29. Juli 2010
Viele Hobbytaucher träumen davon, sich auch einmal am Wracktauchen zu versuchen. Es sind die Geheimnisse der Vergangenheit und des Meeres, die hier locken. Die Hoffnung, Neues zu entdecken oder gar einen alten, gesunkenen Schatz bergen zu können, existiert nicht nur in Kinderträumen. Doch das Wracktauchen ist eine gefährliche und anspruchsvolle Unternehmen. Daher sollte der Taucher nicht nur erstklassig geschult und auf die schwierigen Aufgaben und Situationen vorbereitet sein, sondern auch über eine gute und hilfreiche Ausrüstung verfügen.
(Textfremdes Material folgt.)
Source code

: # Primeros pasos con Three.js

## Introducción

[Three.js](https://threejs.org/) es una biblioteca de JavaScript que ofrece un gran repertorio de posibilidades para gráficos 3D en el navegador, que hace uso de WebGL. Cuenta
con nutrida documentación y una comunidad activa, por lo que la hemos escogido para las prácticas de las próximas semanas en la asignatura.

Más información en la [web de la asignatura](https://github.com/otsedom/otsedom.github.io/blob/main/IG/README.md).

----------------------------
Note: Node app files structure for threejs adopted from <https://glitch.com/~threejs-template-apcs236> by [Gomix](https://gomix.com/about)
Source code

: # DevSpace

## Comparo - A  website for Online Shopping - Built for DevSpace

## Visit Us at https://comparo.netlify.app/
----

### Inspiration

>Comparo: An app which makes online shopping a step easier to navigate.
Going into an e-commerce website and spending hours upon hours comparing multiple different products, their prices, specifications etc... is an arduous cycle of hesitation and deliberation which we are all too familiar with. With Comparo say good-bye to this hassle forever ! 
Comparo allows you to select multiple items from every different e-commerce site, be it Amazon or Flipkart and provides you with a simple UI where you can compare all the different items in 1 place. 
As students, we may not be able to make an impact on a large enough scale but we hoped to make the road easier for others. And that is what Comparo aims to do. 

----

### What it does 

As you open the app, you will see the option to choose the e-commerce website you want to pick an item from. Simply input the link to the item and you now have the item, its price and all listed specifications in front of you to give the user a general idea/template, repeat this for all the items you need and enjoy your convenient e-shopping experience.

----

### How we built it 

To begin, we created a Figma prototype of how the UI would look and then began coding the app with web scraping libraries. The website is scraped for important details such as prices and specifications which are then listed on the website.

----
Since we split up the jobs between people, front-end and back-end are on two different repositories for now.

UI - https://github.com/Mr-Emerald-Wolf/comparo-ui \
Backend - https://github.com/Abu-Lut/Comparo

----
Dazu gehören die unterschiedlichsten Dinge.
In erster Linie verfügt der Wracktaucher über die standardisierte Tauchausrüstung mit Tauchanzug, Maske, Atemgeräten und Flossen. Nähert er sich dem Wrack nur von außen, weil er zum Beispiel seinen äußeren Bewuchs untersuchen möchte, so ist diese Ausrüstung im großen und ganzen ausreichend. Sollen Proben entnommen werden, was häufig der Fall ist, so muss er geeignetes Werkzeug zur vorsichtigen Entnahme der Proben und entsprechende Transportbehälter mit sich führen. Um bei der Arbeit optimale Sichtverhältnisse zu generieren, kann eine Stirnlampe eingesetzt werden. Vor allem in zunehmenden Tiefen ist eine gute Ausleuchtung besonders wichtig.
Die meisten Wracks werden sehr schnell von Tieren und Pflanzen als neuer Lebensraum genutzt. Deshalb kann es vorkommen, dass größere und kleinere Fische oder Meeresbewohner sich vom Wracktaucher in ihrem neuen Lebensraum gestört fühlen. Manche erschrecken den Taucher einfach nur durch ihre Anwesenheit, andere dagegen flüchten oder suchen ihren Schutz im aktiven Angriff. Wer ein Wrack betaucht, sollte sich also vorab erkundigen, mit welchen Tieren in der Region zu rechnen sein muss, und wie man sich am besten gegen sie schützt. Fangnetze, Harpunen oder Messer sollten jedoch möglichst sparsam und nur im Notfall eingesetzt werden.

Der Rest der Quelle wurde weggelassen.